• [What is being asked] Copy out each line below in which the string "questão" appears.

• [Given records]
== == ==

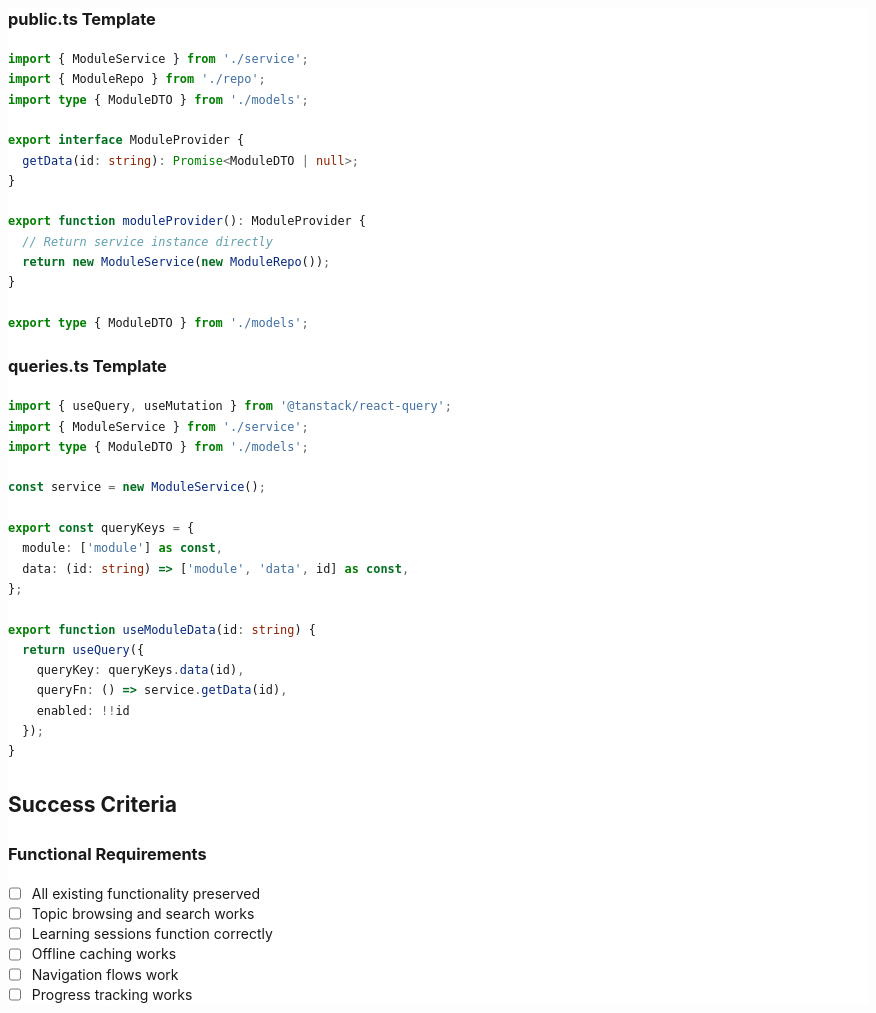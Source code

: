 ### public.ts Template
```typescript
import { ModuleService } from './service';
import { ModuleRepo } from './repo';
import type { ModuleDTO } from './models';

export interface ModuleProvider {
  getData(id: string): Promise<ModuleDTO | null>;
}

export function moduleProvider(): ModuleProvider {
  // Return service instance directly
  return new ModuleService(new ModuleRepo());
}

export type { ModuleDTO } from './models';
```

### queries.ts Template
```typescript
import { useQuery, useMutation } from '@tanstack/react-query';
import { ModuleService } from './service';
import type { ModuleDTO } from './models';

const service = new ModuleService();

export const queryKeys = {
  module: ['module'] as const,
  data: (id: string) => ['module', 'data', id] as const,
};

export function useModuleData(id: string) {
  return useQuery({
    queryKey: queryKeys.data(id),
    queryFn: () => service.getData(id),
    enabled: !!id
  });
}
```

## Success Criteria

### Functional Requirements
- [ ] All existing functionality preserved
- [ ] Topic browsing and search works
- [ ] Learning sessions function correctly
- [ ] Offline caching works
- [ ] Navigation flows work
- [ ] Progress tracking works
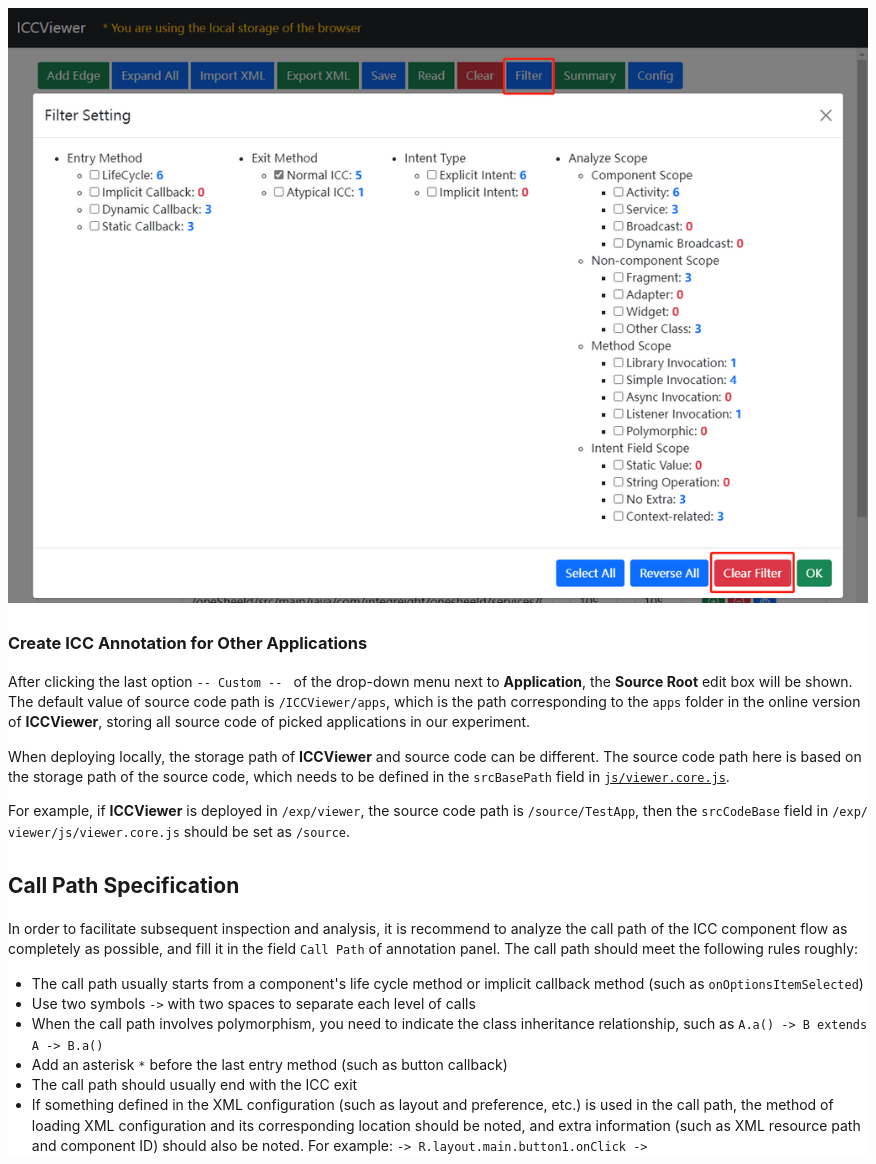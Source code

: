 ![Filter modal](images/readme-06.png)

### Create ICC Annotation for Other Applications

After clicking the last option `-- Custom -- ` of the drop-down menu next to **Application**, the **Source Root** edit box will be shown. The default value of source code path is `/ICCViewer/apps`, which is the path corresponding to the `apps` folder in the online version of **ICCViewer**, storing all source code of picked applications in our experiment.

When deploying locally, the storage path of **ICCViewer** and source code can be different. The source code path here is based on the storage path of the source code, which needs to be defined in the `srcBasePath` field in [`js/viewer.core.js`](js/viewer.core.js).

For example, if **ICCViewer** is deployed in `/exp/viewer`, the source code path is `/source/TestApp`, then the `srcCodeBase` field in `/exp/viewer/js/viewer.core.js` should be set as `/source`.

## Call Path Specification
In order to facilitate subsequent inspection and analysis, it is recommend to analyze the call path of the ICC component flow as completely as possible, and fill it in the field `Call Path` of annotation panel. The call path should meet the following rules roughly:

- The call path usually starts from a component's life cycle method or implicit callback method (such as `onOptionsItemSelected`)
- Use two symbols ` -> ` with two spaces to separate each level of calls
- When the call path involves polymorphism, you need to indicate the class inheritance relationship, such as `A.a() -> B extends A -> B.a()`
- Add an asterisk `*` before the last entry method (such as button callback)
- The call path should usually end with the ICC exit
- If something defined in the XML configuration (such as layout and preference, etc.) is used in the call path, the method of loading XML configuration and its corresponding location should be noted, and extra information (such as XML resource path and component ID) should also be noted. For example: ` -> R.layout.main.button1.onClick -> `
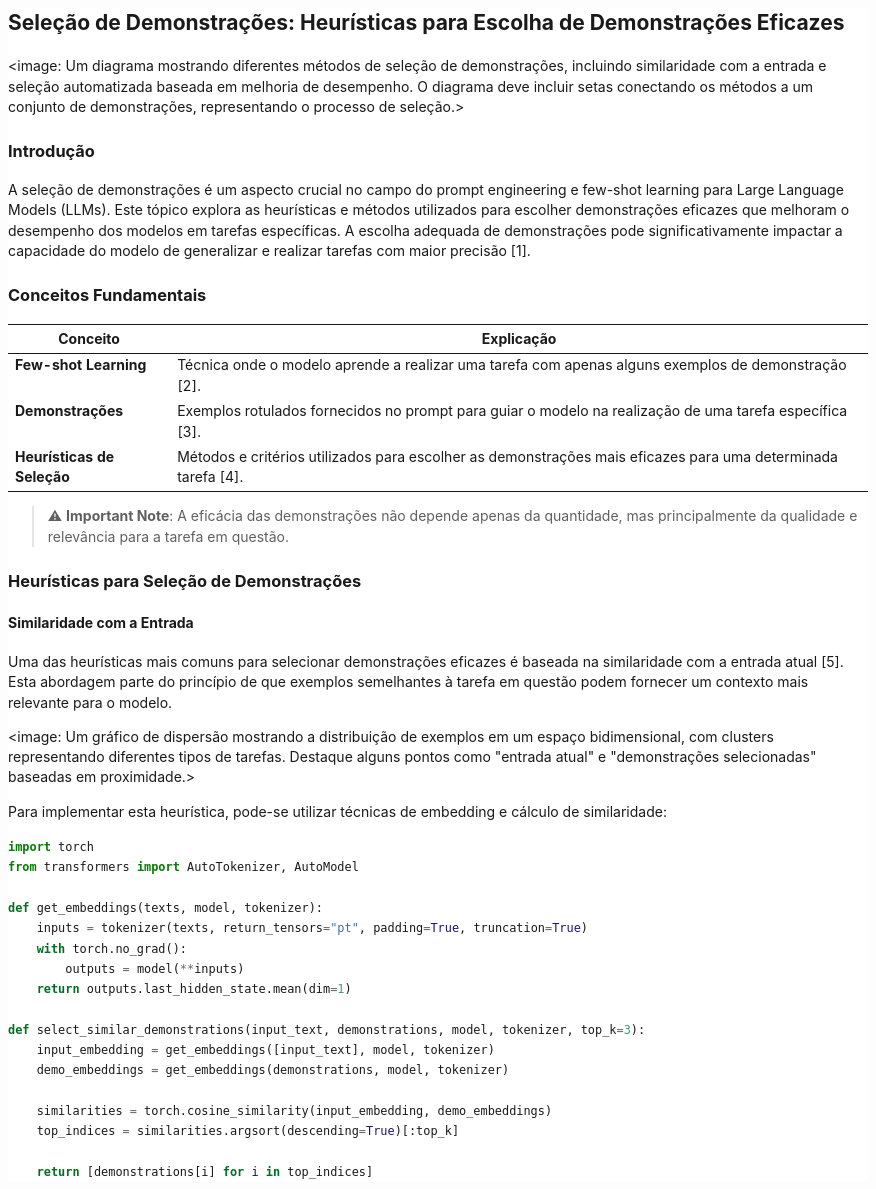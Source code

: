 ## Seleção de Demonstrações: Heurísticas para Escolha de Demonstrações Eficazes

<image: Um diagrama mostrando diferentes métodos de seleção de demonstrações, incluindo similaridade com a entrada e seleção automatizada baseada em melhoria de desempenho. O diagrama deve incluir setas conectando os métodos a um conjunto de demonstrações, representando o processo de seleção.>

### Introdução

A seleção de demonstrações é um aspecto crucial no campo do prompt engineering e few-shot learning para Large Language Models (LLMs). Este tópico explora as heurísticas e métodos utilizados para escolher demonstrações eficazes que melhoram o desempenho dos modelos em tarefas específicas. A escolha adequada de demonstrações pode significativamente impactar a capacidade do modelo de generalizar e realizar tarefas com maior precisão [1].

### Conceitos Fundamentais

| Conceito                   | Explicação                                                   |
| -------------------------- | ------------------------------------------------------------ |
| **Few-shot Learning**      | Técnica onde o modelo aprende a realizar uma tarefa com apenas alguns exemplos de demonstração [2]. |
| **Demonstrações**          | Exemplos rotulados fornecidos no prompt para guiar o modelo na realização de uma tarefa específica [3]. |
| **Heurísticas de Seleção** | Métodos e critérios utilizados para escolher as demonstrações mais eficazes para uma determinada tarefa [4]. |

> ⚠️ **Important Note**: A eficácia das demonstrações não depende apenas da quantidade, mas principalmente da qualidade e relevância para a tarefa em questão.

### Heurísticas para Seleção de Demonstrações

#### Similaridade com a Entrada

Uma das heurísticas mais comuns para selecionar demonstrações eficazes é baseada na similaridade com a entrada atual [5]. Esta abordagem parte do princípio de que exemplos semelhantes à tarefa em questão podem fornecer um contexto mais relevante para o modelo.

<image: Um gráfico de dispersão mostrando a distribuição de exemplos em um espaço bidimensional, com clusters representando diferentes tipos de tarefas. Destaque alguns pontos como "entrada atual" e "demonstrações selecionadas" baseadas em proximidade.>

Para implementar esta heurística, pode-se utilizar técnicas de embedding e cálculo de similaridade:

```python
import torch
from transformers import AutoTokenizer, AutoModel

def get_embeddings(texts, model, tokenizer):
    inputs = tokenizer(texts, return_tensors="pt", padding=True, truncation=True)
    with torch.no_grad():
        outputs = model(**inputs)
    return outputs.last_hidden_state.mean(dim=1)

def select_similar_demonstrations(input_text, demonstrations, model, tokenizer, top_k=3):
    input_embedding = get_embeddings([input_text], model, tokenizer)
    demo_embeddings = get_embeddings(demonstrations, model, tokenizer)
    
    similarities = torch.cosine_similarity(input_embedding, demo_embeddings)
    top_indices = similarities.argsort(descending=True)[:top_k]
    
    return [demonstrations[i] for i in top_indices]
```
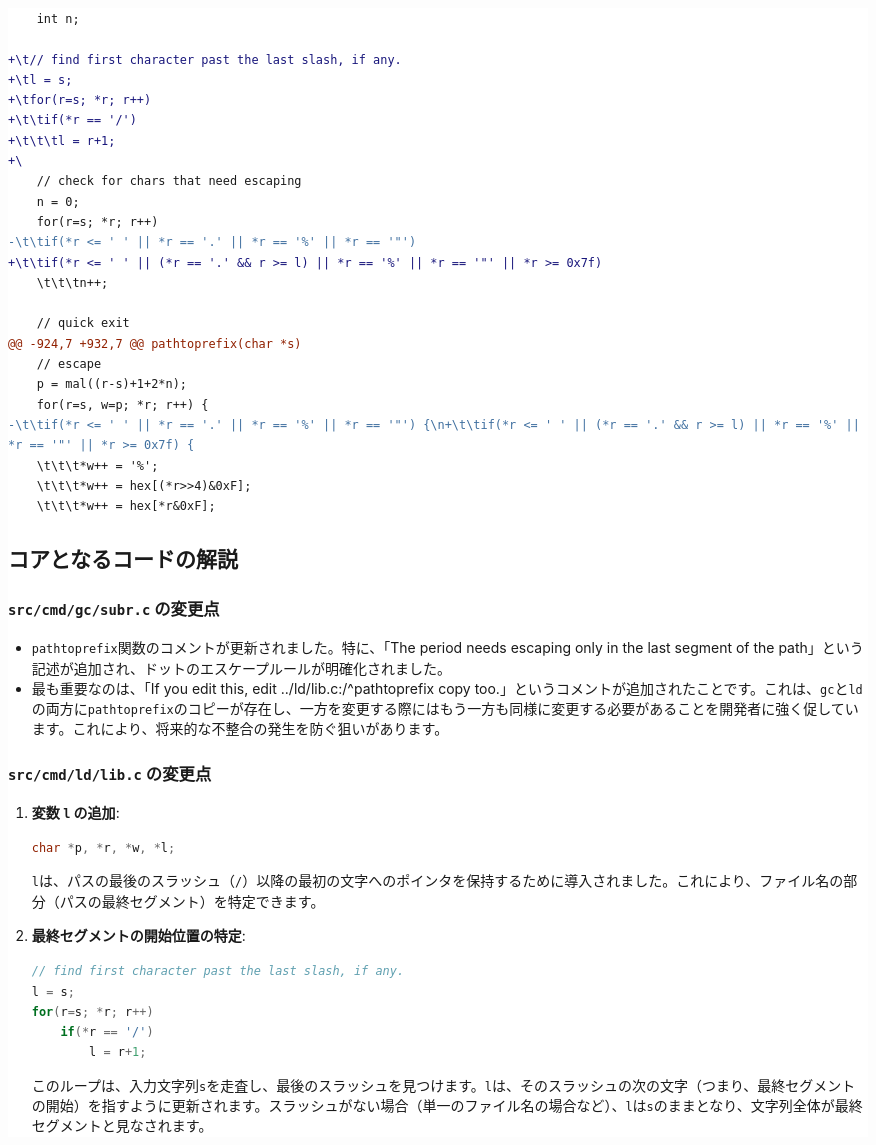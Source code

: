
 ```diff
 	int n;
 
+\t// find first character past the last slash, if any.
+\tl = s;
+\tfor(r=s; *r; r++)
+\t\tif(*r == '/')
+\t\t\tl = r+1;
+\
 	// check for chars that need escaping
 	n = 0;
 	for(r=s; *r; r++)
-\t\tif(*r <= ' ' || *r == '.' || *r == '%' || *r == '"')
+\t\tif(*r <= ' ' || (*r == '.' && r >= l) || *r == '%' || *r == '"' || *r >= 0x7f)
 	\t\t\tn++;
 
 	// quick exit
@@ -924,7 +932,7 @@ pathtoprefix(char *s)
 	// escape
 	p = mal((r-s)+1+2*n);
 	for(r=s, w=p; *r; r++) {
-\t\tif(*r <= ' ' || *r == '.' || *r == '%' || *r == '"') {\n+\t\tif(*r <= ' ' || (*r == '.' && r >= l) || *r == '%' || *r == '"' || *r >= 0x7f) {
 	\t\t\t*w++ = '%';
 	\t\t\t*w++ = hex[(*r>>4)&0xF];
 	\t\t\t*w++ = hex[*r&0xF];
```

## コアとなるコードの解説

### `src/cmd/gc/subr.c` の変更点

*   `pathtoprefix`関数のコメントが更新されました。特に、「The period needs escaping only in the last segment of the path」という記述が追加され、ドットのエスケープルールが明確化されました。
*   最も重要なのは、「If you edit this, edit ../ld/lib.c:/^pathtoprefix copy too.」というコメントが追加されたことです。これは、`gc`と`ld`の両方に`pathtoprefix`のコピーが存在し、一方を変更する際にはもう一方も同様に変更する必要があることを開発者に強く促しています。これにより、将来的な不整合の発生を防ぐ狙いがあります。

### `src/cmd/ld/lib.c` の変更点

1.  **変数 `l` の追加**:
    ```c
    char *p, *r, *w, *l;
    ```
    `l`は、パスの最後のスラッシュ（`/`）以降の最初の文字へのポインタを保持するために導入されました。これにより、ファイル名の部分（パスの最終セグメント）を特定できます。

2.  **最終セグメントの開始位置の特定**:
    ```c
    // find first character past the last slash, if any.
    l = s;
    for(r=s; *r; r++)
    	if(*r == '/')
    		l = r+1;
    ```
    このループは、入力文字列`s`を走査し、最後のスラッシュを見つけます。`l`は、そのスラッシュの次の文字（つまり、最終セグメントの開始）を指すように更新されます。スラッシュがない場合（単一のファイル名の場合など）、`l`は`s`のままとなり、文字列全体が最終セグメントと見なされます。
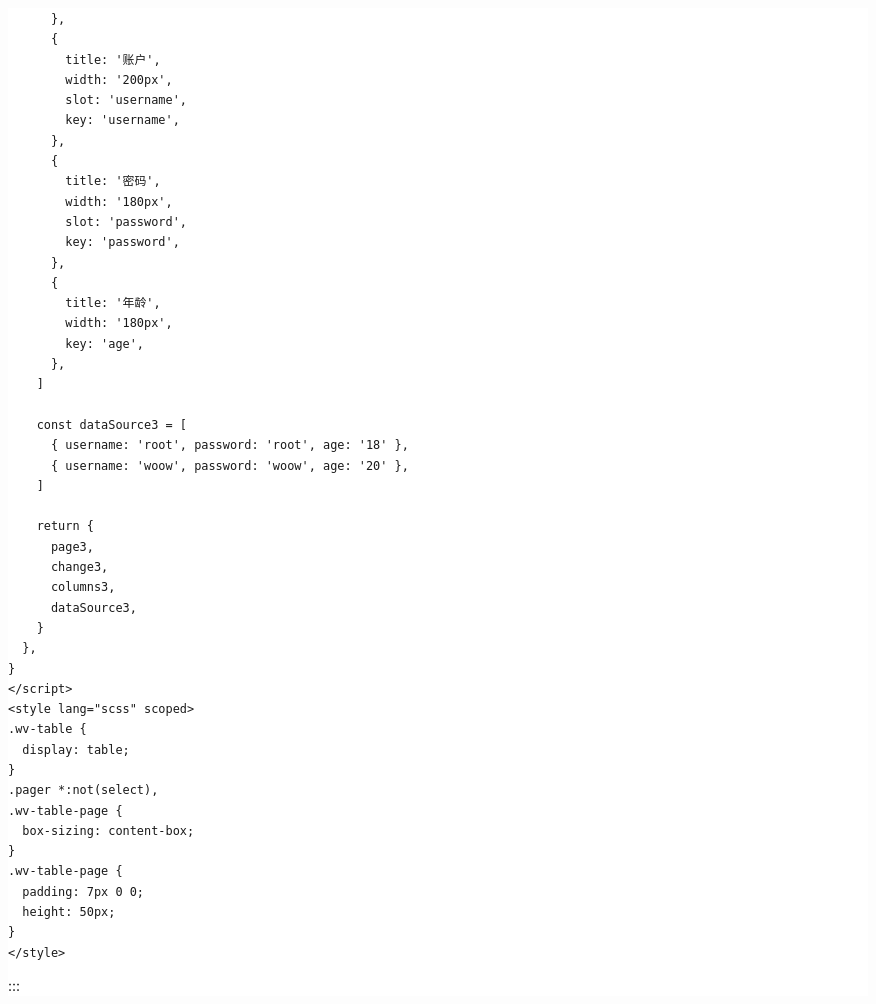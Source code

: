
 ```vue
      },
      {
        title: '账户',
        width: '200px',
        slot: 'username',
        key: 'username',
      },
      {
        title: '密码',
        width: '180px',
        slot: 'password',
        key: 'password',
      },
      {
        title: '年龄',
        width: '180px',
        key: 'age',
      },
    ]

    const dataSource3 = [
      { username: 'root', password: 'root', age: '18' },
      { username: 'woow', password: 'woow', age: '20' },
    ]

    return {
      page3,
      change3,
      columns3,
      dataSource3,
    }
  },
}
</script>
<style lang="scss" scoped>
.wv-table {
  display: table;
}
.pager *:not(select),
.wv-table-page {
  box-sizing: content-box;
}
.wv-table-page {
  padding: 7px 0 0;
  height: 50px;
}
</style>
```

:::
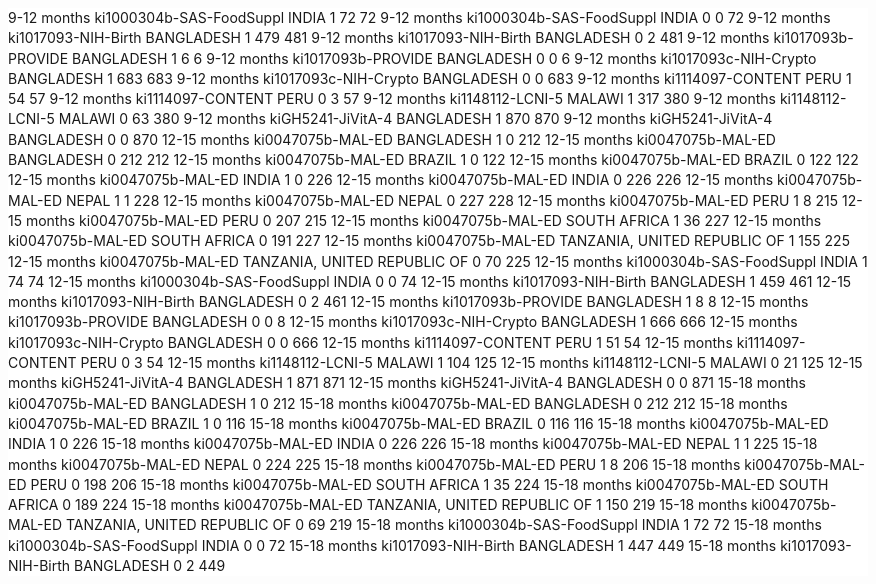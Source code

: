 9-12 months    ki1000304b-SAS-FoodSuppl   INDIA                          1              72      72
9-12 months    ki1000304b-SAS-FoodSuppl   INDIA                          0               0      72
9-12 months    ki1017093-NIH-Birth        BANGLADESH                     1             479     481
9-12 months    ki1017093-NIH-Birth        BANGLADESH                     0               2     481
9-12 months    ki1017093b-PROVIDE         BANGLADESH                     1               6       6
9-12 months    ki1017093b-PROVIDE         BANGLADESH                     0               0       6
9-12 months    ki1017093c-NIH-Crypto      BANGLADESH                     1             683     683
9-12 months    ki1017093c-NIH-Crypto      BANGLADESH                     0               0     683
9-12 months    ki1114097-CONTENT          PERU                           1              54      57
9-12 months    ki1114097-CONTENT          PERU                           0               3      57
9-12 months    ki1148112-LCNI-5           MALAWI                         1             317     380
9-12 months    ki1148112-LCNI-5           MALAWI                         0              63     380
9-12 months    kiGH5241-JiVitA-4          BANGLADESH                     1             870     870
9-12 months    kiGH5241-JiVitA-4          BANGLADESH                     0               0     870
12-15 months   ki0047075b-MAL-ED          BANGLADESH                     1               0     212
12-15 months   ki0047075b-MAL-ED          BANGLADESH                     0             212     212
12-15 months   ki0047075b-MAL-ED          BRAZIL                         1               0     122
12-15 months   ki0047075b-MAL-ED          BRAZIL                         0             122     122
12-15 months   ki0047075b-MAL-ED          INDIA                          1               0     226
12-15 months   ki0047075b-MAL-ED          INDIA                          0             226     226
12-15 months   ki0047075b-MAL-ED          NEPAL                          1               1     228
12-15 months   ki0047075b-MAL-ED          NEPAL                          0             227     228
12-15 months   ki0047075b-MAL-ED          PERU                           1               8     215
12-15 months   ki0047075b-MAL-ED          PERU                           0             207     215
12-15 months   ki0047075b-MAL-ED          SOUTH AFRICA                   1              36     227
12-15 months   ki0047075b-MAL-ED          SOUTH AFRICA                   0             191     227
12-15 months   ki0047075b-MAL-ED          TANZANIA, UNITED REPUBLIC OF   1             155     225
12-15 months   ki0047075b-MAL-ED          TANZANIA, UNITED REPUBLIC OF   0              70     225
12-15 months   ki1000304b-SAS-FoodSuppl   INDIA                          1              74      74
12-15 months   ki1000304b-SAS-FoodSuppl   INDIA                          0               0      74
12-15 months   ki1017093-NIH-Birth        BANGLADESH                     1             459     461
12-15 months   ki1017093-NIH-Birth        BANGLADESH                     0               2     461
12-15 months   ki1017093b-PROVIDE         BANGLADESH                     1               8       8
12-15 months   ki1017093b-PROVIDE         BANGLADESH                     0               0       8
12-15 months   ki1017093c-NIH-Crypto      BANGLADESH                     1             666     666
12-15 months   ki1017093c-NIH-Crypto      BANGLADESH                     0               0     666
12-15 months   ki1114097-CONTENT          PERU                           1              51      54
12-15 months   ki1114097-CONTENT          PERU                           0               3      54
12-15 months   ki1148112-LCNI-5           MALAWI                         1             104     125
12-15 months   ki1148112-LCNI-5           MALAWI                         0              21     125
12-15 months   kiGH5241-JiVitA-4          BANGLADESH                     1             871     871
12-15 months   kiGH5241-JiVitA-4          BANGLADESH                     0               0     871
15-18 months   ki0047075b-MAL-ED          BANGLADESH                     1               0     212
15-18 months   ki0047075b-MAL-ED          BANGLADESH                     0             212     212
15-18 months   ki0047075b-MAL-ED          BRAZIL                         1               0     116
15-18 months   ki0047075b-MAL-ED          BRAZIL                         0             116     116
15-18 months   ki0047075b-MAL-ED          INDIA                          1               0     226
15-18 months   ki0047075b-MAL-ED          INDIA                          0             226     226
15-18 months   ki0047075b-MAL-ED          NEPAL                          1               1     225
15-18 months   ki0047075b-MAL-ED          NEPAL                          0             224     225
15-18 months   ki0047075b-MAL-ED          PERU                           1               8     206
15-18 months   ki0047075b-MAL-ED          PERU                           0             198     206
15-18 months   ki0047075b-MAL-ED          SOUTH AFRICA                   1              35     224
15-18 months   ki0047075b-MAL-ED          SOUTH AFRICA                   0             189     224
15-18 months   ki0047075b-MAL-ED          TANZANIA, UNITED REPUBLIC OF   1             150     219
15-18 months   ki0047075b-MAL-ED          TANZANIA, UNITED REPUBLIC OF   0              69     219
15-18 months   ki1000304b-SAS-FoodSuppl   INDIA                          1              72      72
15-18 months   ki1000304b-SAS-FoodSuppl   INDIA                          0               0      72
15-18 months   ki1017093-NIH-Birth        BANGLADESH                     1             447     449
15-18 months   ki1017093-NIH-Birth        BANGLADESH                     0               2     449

== == ==

• [Worked solution]
> ⚠️ **Important Note**: A eficácia das demonstrações não depende apenas da quantidade, mas principalmente da qualidade e relevância para a tarefa em questão.
Uma das heurísticas mais comuns para selecionar demonstrações eficazes é baseada na similaridade com a entrada atual [5]. Esta abordagem parte do princípio de que exemplos semelhantes à tarefa em questão podem fornecer um contexto mais relevante para o modelo.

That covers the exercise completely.